Abstract

Under the long-term effect of high stress, the stability problem caused by the time-dependent deformation of brittle surrounding rock in deep engineering is becoming more and more prominent. The accurate description of the effectiveness of brittle rock is an important basis for the prediction of mechanical response and the stability evaluation of surrounding rock in deep engineering. To describe the accelerated time-dependent deformation behavior of brittle rock, a Newtonian body with non-constant parameters considering the effects of stress state is proposed. Combined with the improved Burgers model, a viscoelastic model with non-constant parameters of brittle rock is developed. The effects of time, delay coefficient, and stress level on the viscosity coefficient, as well as the influence of delay coefficient and initial viscosity coefficient on the accelerated time-dependent deformation, are examined. The results show that (1) the viscosity coefficient decreases with time and increases with the delay coefficient, while the attenuation rate increases; (2) the viscosity coefficient decreases with increasing stress level, and its attenuation rate increases with time; (3) with the increase of the delay coefficient, the nonlinear characteristics of the accelerated phase of the rock time-dependent deformation curve become more and more obvious; and (4) as the initial viscosity coefficient increases, the nonlinear characteristics of the accelerated phase of the time-dependent deformation curve become less and less obvious.

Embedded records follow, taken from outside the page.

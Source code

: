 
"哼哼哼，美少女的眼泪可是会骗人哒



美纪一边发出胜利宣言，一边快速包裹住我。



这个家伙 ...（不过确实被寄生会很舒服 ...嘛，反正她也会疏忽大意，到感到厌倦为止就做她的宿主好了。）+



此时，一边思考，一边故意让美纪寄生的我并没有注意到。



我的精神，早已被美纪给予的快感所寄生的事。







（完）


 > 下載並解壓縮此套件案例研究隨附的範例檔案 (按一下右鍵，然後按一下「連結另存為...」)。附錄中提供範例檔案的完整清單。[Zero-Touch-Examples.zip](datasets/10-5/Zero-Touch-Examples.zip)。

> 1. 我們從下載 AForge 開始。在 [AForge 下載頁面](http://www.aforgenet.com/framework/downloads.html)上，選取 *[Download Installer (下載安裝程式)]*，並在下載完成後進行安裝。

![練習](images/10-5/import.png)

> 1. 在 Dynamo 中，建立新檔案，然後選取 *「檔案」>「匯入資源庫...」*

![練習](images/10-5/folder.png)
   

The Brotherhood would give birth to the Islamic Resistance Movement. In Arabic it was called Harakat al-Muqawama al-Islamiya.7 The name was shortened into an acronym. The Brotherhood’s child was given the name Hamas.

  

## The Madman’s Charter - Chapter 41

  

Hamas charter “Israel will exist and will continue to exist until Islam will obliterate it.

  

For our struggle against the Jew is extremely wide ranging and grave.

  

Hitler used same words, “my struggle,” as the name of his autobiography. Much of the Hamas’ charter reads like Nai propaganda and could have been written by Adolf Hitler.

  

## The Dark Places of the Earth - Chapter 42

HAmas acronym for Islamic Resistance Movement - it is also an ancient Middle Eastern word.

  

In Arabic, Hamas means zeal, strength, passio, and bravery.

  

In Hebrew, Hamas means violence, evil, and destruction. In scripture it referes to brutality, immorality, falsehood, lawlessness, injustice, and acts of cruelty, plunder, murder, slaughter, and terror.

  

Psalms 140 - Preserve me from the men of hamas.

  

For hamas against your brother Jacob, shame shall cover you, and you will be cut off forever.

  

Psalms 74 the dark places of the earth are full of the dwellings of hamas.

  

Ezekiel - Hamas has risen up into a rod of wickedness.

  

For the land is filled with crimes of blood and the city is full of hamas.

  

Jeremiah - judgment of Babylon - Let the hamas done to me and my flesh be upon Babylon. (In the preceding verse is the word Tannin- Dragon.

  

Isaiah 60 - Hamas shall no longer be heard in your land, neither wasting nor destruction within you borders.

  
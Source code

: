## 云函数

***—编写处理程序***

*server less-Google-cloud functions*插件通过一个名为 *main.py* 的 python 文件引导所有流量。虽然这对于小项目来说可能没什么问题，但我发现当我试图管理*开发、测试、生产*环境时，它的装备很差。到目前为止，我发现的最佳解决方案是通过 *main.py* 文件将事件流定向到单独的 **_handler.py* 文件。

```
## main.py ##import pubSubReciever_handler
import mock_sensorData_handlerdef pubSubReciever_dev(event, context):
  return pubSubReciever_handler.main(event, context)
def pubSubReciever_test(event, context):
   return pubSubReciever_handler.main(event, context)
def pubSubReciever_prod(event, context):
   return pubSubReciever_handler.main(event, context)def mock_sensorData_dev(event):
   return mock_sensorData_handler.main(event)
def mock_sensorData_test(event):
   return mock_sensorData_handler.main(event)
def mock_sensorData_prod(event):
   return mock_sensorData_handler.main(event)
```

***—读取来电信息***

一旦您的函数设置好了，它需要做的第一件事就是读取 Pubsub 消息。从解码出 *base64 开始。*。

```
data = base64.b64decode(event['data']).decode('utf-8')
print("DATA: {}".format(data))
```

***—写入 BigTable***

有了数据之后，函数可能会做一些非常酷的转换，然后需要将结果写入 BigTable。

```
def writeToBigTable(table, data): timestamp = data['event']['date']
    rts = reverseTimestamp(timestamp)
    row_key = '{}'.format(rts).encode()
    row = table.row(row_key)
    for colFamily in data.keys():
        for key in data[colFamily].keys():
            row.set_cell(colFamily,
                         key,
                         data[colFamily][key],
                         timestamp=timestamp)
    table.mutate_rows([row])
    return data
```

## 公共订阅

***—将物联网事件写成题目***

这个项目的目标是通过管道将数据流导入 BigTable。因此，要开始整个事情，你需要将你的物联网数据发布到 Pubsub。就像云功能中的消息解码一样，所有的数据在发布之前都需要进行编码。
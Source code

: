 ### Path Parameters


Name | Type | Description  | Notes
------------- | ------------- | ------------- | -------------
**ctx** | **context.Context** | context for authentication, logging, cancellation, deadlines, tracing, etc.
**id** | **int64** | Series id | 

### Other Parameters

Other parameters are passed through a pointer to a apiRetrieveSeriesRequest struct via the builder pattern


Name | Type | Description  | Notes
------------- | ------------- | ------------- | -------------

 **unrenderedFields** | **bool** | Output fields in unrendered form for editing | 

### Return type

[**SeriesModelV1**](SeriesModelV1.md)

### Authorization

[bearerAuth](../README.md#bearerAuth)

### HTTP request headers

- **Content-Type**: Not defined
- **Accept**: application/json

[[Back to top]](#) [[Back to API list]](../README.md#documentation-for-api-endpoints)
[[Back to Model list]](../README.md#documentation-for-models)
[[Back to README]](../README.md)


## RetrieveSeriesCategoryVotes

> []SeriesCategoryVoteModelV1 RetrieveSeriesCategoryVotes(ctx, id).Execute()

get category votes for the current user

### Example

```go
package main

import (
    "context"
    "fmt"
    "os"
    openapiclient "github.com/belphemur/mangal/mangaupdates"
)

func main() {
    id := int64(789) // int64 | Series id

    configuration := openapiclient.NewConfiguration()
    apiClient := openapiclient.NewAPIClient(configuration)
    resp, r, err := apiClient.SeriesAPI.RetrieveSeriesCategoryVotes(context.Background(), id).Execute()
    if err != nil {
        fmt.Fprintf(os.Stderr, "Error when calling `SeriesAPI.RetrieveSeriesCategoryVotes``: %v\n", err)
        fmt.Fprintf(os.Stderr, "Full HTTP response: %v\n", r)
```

The above laws fully reflect the evolutionary law of the nonlinear time-dependent deformation of rock. By comparing the results of the marble creep test with theoretical predictions, we found that when the stress limit is exceeded, the established model can well describe the initial attenuation, steady state, and accelerated characteristics of the rock time-dependent deformation curve, thus verifying the ability of the proposed model to describe the accelerated creep behavior, as well as the overall rationality of the model.

摘要

在长期高应力作用下，深部工程脆性围岩时变变形引起的稳定性问题日益突出。准确描述脆性岩石的有效性，是深部工程围岩力学响应预测和稳定性评价的重要依据。为了描述脆性岩石的加速时变变形行为，提出了考虑应力状态影响的非恒定参数牛顿体。结合改进的Burgers模型，建立了脆性岩石参数不定值的粘弹性模型。时间、延迟系数和应力水平对粘度系数的影响，以及延迟系数和初始粘度系数对加速时变变形的影响，进行了检查。结果表明：（1）黏度系数随时间减小，随延迟系数增大而增大，而衰减率增大；(2)粘度系数随应力水平的增加而减小，其衰减率随时间增加；(3)随着延迟系数的增大，岩石时变曲线加速相的非线性特征越来越明显；(4)随着初始黏度系数的增大，时变曲线加速相的非线性特征越来越不明显。上述规律充分反映了岩石非线性时变变形的演化规律。通过将大理岩蠕变试验结果与理论预测结果进行对比发现，当超过应力极限时，所建立的模型能够很好地描述岩石时变变形曲线的初始衰减、稳态和加速特性，从而验证所提出的模型描述加速蠕变行为的能力，以及模型的整体合理性。